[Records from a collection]
● ● ● ● ●

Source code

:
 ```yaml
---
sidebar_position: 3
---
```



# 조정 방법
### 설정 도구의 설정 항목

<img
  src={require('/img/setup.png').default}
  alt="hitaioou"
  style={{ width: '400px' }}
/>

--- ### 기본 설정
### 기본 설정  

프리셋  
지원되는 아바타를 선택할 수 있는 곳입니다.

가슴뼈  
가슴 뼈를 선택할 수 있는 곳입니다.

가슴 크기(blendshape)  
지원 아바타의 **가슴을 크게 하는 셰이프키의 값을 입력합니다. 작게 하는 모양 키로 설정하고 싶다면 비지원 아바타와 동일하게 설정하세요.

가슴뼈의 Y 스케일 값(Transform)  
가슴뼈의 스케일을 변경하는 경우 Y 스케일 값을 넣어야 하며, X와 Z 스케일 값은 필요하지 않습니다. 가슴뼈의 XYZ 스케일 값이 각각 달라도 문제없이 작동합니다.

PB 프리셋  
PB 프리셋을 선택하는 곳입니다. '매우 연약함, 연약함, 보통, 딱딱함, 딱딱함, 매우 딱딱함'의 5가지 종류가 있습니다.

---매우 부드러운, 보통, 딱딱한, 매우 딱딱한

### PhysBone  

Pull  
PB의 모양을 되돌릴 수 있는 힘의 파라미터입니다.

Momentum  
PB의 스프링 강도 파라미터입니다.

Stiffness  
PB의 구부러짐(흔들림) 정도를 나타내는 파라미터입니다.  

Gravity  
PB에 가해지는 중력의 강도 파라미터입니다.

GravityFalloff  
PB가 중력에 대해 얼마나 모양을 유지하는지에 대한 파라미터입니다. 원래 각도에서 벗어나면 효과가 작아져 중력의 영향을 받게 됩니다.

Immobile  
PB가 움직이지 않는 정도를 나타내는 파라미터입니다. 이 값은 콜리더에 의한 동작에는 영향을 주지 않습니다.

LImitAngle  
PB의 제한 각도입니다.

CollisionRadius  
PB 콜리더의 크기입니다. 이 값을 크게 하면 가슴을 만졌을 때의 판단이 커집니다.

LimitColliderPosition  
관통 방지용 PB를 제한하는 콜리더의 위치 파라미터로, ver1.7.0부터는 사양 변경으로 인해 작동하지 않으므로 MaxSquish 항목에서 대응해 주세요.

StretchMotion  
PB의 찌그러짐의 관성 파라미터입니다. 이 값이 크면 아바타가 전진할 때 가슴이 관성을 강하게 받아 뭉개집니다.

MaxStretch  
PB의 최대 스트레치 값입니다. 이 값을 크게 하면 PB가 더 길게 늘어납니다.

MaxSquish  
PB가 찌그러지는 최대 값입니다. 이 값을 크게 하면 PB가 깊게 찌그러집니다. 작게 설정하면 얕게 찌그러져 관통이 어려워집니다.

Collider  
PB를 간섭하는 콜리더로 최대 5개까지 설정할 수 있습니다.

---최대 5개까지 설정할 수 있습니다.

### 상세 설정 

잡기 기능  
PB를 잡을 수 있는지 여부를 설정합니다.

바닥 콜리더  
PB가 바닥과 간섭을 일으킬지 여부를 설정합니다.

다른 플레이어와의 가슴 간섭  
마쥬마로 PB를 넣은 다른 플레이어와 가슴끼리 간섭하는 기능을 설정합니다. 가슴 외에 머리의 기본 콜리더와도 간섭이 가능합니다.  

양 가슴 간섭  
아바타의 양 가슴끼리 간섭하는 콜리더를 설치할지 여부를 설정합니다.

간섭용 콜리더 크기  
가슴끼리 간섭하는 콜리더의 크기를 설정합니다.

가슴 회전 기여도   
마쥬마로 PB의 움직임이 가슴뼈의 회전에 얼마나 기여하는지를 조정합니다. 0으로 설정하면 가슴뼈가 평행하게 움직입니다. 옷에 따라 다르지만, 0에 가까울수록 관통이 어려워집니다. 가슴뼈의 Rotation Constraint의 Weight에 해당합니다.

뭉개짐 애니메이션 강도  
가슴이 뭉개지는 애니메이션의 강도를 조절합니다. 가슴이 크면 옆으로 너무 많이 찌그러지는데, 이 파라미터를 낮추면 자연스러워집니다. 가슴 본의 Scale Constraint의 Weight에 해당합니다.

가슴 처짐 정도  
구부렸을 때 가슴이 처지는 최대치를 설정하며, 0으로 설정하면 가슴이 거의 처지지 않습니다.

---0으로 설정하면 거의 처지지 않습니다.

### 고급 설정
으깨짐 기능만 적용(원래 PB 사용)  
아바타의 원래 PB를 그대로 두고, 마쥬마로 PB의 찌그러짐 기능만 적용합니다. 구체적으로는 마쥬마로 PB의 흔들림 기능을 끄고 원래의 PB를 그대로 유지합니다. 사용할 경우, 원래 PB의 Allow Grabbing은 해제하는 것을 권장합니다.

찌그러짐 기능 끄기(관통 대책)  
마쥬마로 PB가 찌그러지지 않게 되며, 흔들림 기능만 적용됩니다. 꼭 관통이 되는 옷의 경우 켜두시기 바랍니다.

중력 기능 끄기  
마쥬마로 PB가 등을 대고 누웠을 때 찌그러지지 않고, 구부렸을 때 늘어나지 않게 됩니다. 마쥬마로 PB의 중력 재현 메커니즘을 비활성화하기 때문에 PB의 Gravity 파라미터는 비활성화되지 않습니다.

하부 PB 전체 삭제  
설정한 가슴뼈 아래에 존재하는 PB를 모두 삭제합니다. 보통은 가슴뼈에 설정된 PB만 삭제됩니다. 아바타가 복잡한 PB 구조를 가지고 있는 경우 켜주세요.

● ● ● ● ●

> _TASK OBJECTIVE_:
Scan the records above and report every line with the string "있습니다".

> _RESULT_:
PB 프리셋을 선택하는 곳입니다. '매우 연약함, 연약함, 보통, 딱딱함, 딱딱함, 매우 딱딱함'의 5가지 종류가 있습니다.
PB를 간섭하는 콜리더로 최대 5개까지 설정할 수 있습니다.
---최대 5개까지 설정할 수 있습니다.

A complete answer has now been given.